* [Problem]:
Wherever the word "https" appears in a line below, that line counts; report the total number of such lines only.

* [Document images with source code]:
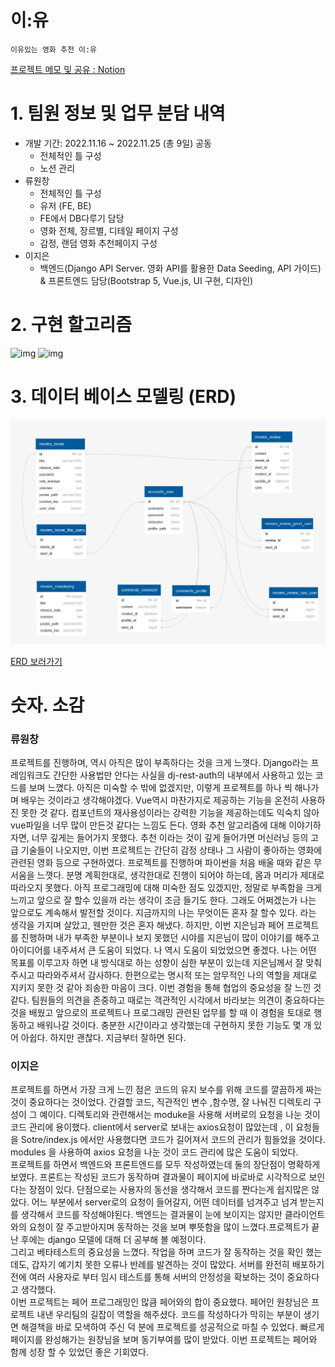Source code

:# 이:유

`이유있는 영화 추천 이:유`

[프로젝트 메모 및 공유 : Notion](https://rose-mushroom-2f9.notion.site/1791c848606e4b30a543c6bc34284f95)

# 1. 팀원 정보 및 업무 분담 내역

- 개발 기간: 2022.11.16 ~ 2022.11.25 (총 9일)
  공동  
  - 전체적인 틀 구성  
  - 노션 관리
- 류원창
  - 전체적인 틀 구성
  - 유저 (FE, BE)
  - FE에서 DB다루기 담당
  - 영화 전체, 장르별, 디테일 페이지 구성
  - 감정, 랜덤 영화 추천페이지 구성
- 이지은  
  - 백엔드(Django API Server. 영화 API를 활용한 Data Seeding, API 가이드) & 프론트엔드 담당(Bootstrap 5, Vue.js, UI   구현, 디자인)  


# 2. 구현 할고리즘

![img](img/005.JPG)
![img](img/E006.JPG)
# 3. 데이터 베이스 모델링 (ERD)

![ERD](img/ERD.JPG)

[ERD 보러가기](https://app.quickdatabasediagrams.com/#/d/7lRpZ6)

# 숫자. 소감

### 류원창
프로젝트를 진행하며, 역시 아직은 많이 부족하다는 것을 크게 느꼇다. Django라는 프레임워크도 간단한 사용법만 안다는 사실을 dj-rest-auth의 내부에서 사용하고 있는 코드를 보며 느꼈다. 아직은 미숙할 수 밖에 없겠지만, 이렇게 프로젝트를 하나 씩 해나가며 배우는 것이라고 생각해야겠다. Vue역시 마찬가지로 제공하는 기능을 온전히 사용하진 못한 것 같다. 컴포넌트의 재사용성이라는 강력한 기능을 제공하는데도 익숙치 않아 vue파일을 너무 많이 만든것 같다는 느낌도 든다. 영화 추천 알고리즘에 대해 이야기하자면, 너무 깊게는 들어가지 못했다. 추천 이라는 것이 깊게 들어가면 머신러닝 등의 고급 기술들이 나오지만, 이번 프로젝트는 간단히 감정 상태나 그 사람이 좋아하는 영화에 관련된 영화 등으로 구현하였다. 프로젝트를 진행하며 파이썬을 처음 배울 때와 같은 무서움을 느꼇다. 분명 계획한대로, 생각한대로 진행이 되어야 하는데, 몸과 머리가 제대로 따라오지 못했다. 아직 프로그래밍에 대해 미숙한 점도 있겠지만, 정말로 부족함을 크게 느끼고 앞으로 잘 할수 있을까 라는 생각이 조금 들기도 한다. 그래도 어쩌겠는가 나는 앞으로도 계속해서 발전할 것이다.
지금까지의 나는 무엇이든 혼자 잘 할수 있다. 라는 생각을 가지며 살았고, 웬만한 것은 혼자 해냈다. 하지만, 이번 지은님과 페어 프로젝트를 진행하며 내가 부족한 부분이나 보지 못했던 시야를 지은님이 많이 이야기를 해주고 아이디어를 내주셔서 큰 도움이 되었다. 나 역시 도움이 되었었으면 좋겠다. 
나는 어떤 목표를 이루고자 하면 내 방식대로 하는 성향이 심한 부분이 있는데 지은님께서 잘 맞춰주시고 따라와주셔서 감사하다. 한편으로는 명시적 또는 암무적인 나의 역할을 제대로 지키지 못한 것 같아 죄송한 마음이 크다. 이번 경험을 통해 협업의 중요성을 잘 느낀 것 같다. 팀원들의 의견을 존중하고 때로는 객관적인 시각에서 바라보는 의견이 중요하다는 것을 배웠고 앞으로의 프로젝트나 프로그래밍 관련된 업무를 할 때 이 경험을 토대로 행동하고 배워나갈 것이다. 충분한 시간이라고 생각했는데 구현하지 못한 기능도 몇 개 있어 아쉽다. 하지만 괜찮다. 지금부터 잘하면 된다. 
  
  
  
### 이지은
프로젝트를 하면서 가장 크게 느낀 점은 코드의 유지 보수를 위해 코드를 깔끔하게 짜는 것이 중요하다는 것이었다. 간결할 코드, 직관적인 변수 ,함수명, 잘 나눠진 디렉토리 구성이 그 예이다.
 디렉토리와 관련해서는 moduke을 사용해 서버로의 요청을 나눈 것이 코드 관리에 용이했다. client에서 server로 보내는 axios요청이 많았는데 , 이 요청들을 Sotre/index.js 에서만 사용했다면 코드가 길어져서 코드의 관리가 힘들었을 것이다. modules 을 사용하여 axios 요청을 나눈 것이 코드 관리에 많은 도움이 되었다.  
 프로젝트를 하면서 백엔드와 프론트엔드를 모두 작성하였는데 둘의 장단점이 명확하게 보였다. 프론트는 작성된 코드가 동작하며 결과물이 페이지에 바로바로 시각적으로 보인다는 장점이 있다. 단점으로는 사용자의 동선을 생각해서 코드를 짠다는게 쉽지많은 않았다. 어느 부분에서 server로의 요청이 들어갈지, 어떤 데이터를 넘겨주고 넘겨 받는지를 생각해서 코드를 작성해야된다. 백엔드는 결과물이 눈에 보이지는 않지만 클라이언트와의 요청이 잘 주고받아지며 동작하는 것을 보며 뿌뜻함을 많이 느꼈다.프로젝트가 끝난 후에는 django 모델에 대해 더 공부해 볼 예정이다.  
 그리고 베타테스트의 중요성을 느꼈다. 작업을 하며 코드가 잘 동작하는 것을 확인 했는데도, 갑자기 예기치 못한 오류나 반례를 발견하는 것이 많았다. 서버를 완전히 배포하기 전에 여러 사용자로 부터 임시 테스트를 통해 서버의 안정성을 확보하는 것이 중요하다고 생각했다.  
 이번 프로젝트는 페어 프로그래밍인 많큼 페어와의 합이 중요했다. 페어인 원창님은 프로젝트 내낸 우리팀의 길잡이 역할을 해주셨다. 
 코드를 작성하다가 막히는 부분이 생기면 해결책을 바로 모색하여 주신 덕 분에 프로젝트를 성공적으로 마칠 수 있었다. 빠르게 페이지를 완성해가는 원창님을 보며 동기부여를 많이 받았다. 이번 프로젝트는 페어와 함께 성장 할 수 있었던 좋은 기회였다.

* [Solution]:
2